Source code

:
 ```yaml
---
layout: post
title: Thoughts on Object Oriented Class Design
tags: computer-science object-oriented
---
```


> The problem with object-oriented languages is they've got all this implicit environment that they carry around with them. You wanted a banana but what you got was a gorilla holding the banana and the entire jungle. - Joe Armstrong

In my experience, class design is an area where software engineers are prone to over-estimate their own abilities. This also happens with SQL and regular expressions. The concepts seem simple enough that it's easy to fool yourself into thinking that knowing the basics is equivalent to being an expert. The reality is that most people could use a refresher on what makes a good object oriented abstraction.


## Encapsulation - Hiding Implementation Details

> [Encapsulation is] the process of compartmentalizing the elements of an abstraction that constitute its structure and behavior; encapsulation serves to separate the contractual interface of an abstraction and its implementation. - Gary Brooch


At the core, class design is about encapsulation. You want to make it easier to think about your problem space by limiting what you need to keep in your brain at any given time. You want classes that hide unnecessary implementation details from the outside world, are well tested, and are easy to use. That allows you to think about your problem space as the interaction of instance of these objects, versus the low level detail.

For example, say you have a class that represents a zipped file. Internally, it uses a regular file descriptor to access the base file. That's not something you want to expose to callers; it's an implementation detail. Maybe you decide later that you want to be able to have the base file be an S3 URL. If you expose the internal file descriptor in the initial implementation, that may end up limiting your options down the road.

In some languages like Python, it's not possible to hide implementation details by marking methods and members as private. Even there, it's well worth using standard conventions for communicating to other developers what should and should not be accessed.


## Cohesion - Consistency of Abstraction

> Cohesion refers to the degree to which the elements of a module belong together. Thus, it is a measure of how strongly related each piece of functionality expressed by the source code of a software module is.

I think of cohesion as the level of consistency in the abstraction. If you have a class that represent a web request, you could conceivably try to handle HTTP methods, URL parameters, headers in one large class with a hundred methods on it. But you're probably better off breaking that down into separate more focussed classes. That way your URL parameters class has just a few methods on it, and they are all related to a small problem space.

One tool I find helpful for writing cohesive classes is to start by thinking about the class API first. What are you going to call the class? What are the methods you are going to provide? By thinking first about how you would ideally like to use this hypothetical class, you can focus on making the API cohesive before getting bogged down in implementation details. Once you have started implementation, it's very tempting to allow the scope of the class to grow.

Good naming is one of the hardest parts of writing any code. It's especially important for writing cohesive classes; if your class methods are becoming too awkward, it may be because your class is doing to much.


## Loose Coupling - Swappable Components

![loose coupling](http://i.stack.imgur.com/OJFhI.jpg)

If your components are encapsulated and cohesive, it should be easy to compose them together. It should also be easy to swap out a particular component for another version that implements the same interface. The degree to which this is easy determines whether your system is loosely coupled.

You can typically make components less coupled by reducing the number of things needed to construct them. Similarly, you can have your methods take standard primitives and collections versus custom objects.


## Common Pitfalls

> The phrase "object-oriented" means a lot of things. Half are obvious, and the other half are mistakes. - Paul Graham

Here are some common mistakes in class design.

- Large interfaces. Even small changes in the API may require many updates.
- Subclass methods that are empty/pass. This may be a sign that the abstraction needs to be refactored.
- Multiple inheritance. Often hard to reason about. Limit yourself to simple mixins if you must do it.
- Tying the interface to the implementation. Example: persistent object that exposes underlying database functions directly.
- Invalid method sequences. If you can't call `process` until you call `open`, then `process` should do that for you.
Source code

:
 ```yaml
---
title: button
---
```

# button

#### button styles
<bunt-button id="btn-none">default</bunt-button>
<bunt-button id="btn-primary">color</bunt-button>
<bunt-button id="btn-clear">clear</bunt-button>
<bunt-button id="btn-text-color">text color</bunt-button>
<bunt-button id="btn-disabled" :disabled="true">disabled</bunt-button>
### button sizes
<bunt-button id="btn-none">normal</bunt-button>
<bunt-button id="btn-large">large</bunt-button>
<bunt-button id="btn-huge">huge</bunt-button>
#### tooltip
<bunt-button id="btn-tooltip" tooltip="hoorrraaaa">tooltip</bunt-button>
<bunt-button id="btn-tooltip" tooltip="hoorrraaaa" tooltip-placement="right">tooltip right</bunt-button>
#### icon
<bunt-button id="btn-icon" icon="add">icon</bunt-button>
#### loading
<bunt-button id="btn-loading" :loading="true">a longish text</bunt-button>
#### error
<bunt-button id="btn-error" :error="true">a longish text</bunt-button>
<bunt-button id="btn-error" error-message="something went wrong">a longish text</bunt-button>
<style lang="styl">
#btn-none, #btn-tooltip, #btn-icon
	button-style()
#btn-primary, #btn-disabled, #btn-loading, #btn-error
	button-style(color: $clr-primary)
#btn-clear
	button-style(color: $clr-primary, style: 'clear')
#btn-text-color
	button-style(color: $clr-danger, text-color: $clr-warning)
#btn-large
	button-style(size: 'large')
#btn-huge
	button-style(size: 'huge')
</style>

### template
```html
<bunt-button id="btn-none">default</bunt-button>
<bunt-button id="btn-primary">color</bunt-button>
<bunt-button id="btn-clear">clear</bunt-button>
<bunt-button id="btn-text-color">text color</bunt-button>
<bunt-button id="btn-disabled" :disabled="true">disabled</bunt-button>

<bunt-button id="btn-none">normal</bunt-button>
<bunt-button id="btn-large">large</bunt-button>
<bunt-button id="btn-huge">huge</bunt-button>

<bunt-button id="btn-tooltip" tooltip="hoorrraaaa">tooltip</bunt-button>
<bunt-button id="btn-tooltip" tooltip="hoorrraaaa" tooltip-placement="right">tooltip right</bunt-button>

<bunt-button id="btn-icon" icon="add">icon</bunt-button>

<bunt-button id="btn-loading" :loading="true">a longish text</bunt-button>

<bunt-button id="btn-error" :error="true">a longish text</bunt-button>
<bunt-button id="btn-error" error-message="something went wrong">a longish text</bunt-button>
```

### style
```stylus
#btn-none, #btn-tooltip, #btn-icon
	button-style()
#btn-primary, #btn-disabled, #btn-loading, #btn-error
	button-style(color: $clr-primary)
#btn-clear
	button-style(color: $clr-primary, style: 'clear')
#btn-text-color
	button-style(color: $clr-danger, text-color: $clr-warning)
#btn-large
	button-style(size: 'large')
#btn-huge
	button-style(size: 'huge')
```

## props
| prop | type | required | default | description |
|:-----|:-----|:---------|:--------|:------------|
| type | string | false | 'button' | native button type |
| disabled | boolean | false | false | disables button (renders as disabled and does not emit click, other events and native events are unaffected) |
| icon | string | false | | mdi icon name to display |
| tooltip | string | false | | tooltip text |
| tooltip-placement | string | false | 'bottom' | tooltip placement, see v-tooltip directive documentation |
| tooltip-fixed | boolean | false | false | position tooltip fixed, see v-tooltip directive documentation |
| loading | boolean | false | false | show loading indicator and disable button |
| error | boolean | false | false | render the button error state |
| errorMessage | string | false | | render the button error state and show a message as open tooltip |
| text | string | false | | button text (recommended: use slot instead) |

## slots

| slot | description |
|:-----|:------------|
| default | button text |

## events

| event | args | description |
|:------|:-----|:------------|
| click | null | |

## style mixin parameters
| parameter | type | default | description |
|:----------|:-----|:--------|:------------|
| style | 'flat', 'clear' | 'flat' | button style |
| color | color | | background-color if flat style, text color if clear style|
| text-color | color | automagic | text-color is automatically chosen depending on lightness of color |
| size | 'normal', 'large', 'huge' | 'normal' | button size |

▶ **What you have to do**: Give the number of lines in the data above that contain the word "level", with no accompanying text.

▶ **Response for this exercise**: 2